Drawing inspiration from the classic Marvel Comics interpretations, the new costume features a light blue fabric, a larger chest emblem, distinct webbing, and prominent external web-shooters (that won't last the entire movie).
Fans have largely celebrated the design as a long-overdue return to Spider-Man's visual roots, emulating some of what made Tobey Maguire and Andrew Garfield's respective suits so iconic.
Mac Gargan aka Scorpion
After nearly a decade of waiting, Michael Mando's Mac Gargan is finally suiting up, and the result is a Scorpion built for battle.
When fans last saw Gargan in the Homecoming mid-credits scene, he was in prison with a medical wrap on his arm, threatening Adrian Toomes (Michael Keaton) for Spider-Man's identity, a slow-burn setup that Brand New Day is ready to pay off.
Rather than adapting the character's classic skintight green spandex from the comics, the MCU version of the Scorpion suit is a hulking, military-grade exoskeleton equipped with a massive mechanical tail.
The armored aesthetic fits the film's grounded tone far better than spandex ever could, but he is missing his iconic mask.
Whether the film will eventually give him a helmet or retractable visor/mask, as recently seen in the animated Your Friendly Neighborhood Spider-Man series, remains a question.
MJ
Where MJ's (Zendaya) previous appearances in the MCU leaned heavily into the intentionally unbothered aesthetic of a skeptical teenager, her look in Brand New Day reflects someone who has stepped into young adulthood.

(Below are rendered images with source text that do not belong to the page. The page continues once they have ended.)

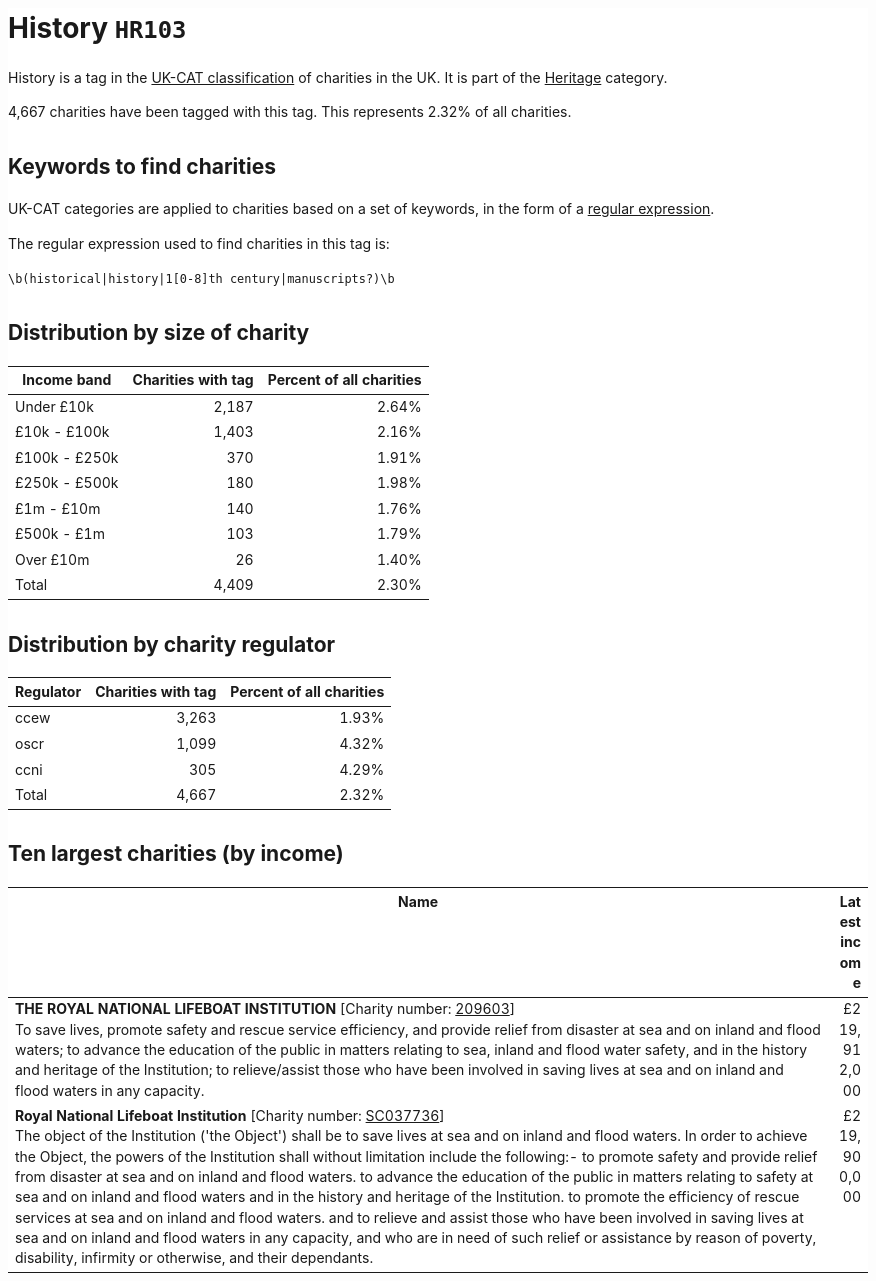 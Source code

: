 # History `HR103`

History is a tag in the [UK-CAT classification](/data/tag_list/) of charities in the 
UK. It is part of the [Heritage](/data/ukcat/HR) category.

4,667 charities have been tagged with this tag.
This represents 2.32% of all charities.

## Keywords to find charities

UK-CAT categories are applied to charities based on a set of keywords, in the form of a [regular expression](https://en.wikipedia.org/wiki/Regular_expression).

The regular expression used to find charities in this tag is:

`\b(historical|history|1[0-8]th century|manuscripts?)\b`



## Distribution by size of charity

Income band | Charities with tag | Percent of all charities
------------|-------------------:|-------------------------:
Under £10k | 2,187 | 2.64%
£10k - £100k | 1,403 | 2.16%
£100k - £250k | 370 | 1.91%
£250k - £500k | 180 | 1.98%
£1m - £10m | 140 | 1.76%
£500k - £1m | 103 | 1.79%
Over £10m | 26 | 1.40%
Total | 4,409 | 2.30%


## Distribution by charity regulator

Regulator | Charities with tag | Percent of all charities
------------|-------------------:|-------------------------:
ccew | 3,263 | 1.93%
oscr | 1,099 | 4.32%
ccni | 305 | 4.29%
Total | 4,667 | 2.32%


## Ten largest charities (by income)

Name | Latest income
-----|--------:
<strong>THE ROYAL NATIONAL LIFEBOAT INSTITUTION</strong> [Charity number: [209603](https://findthatcharity.uk/orgid/GB-CHC-209603)]<br>To save lives, promote safety and rescue service efficiency, and provide relief from disaster at sea and on inland and flood waters; to advance the education of the public in matters relating to sea, inland and flood water safety, and in the history and heritage of the Institution; to relieve/assist those who have been involved in saving lives at sea and on inland and flood waters in any capacity. | £219,912,000
<strong>Royal National Lifeboat Institution</strong> [Charity number: [SC037736](https://findthatcharity.uk/orgid/GB-SC-SC037736)]<br>The object of the Institution ('the Object') shall be to save lives at sea and on inland and flood waters. In order to achieve the Object, the powers of the Institution shall without limitation include the following:-  to promote safety and provide relief from disaster at sea and on inland and flood waters. to advance the education of the public in matters relating to safety at sea and on inland and flood waters and in the history and heritage of the  Institution. to promote the efficiency of rescue services at sea and on inland and flood waters. and to relieve and assist those who have been involved in saving lives at sea and on inland and flood waters in any capacity, and who are in need of such relief or assistance by reason of poverty, disability, infirmity or otherwise, and their dependants. | £219,900,000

Now studying (or recently graduated) at MIT, MJ sports more polished styling alongside a subtle reddish tint in her hair, a nod to Mary Jane Watson's iconic look from the source material.
The party scenes glimpsed in the trailer give her a livelier, more social energy that edges slightly closer to the classic comic version's personality, yet she remains unmistakably the MCU's Michelle Jones-Watson, who doesn't remember who Peter Parker is.
BONUS: Bruce Banner
Mark Ruffalo's Bruce Banner begins Brand New Day not as a superhero, or raging monster, but as something arguably more useful to Peter Parker right now, a scientist and mentor.

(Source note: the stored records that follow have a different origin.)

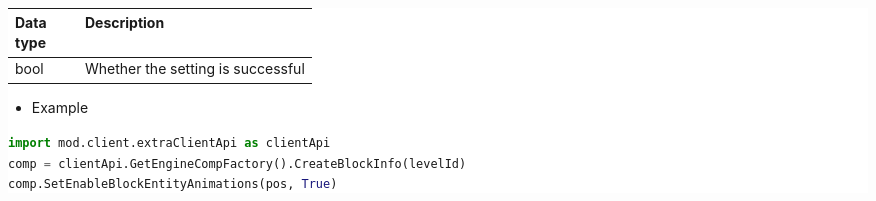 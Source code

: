 | <div style="width: 4em">Data type</div> | Description | 
| :--- | :--- | 
| bool | Whether the setting is successful | 

- Example 

```python 
import mod.client.extraClientApi as clientApi 
comp = clientApi.GetEngineCompFactory().CreateBlockInfo(levelId) 
comp.SetEnableBlockEntityAnimations(pos, True) 
``` 

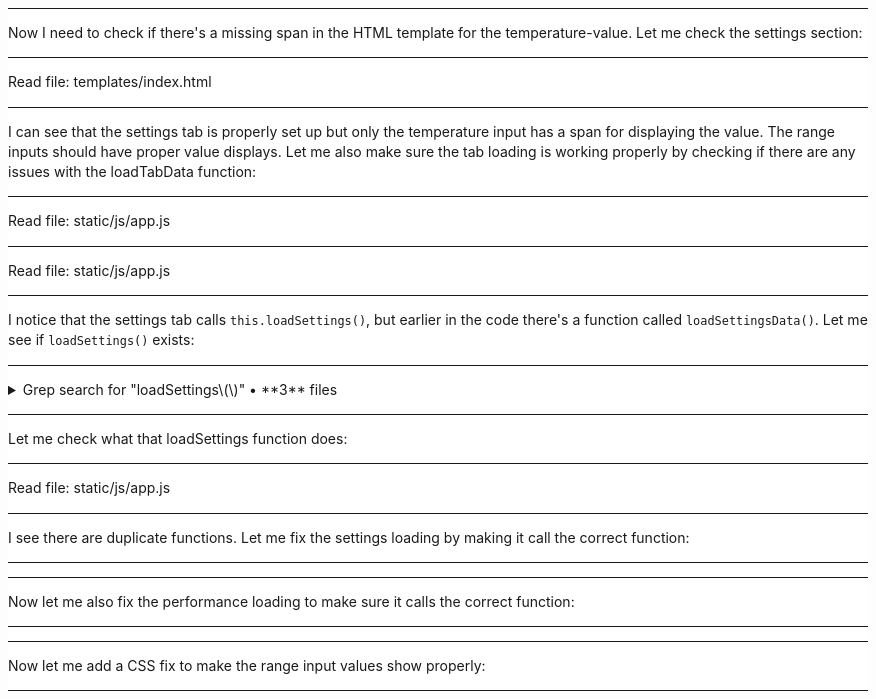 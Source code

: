 


---

Now I need to check if there's a missing span in the HTML template for the temperature-value. Let me check the settings section:

---

Read file: templates/index.html

---

I can see that the settings tab is properly set up but only the temperature input has a span for displaying the value. The range inputs should have proper value displays. Let me also make sure the tab loading is working properly by checking if there are any issues with the loadTabData function:

---

Read file: static/js/app.js

---

Read file: static/js/app.js

---

I notice that the settings tab calls `this.loadSettings()`, but earlier in the code there's a function called `loadSettingsData()`. Let me see if `loadSettings()` exists:

---

<details><summary>Grep search for "loadSettings\(\)" • **3** files</summary></details>

---

Let me check what that loadSettings function does:

---

Read file: static/js/app.js

---

I see there are duplicate functions. Let me fix the settings loading by making it call the correct function:

---



---

Now let me also fix the performance loading to make sure it calls the correct function:

---



---

Now let me add a CSS fix to make the range input values show properly:

---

With Peter struggling to understand the emergence of his new organic web abilities, he turns to Banner, his professor at Empire State University.
Banner's "redesign" is that the Avenger appears entirely in his human form, made possible by a new version of the Hulk Inhibitor wrist device first introduced in the Shang-Chi post-credits scene and later explored in She-Hulk: Attorney at Law.
Fans should be ready for the inhibitor's presence to be more of a setup than a permanent solution.
Somehow, the Savage Hulk is coming in Brand New Day, so the fancy wrist device will not work permanently. How exactly Bruce gets triggered to become the Hulk again is still a mystery, but there's no doubt that it's happening.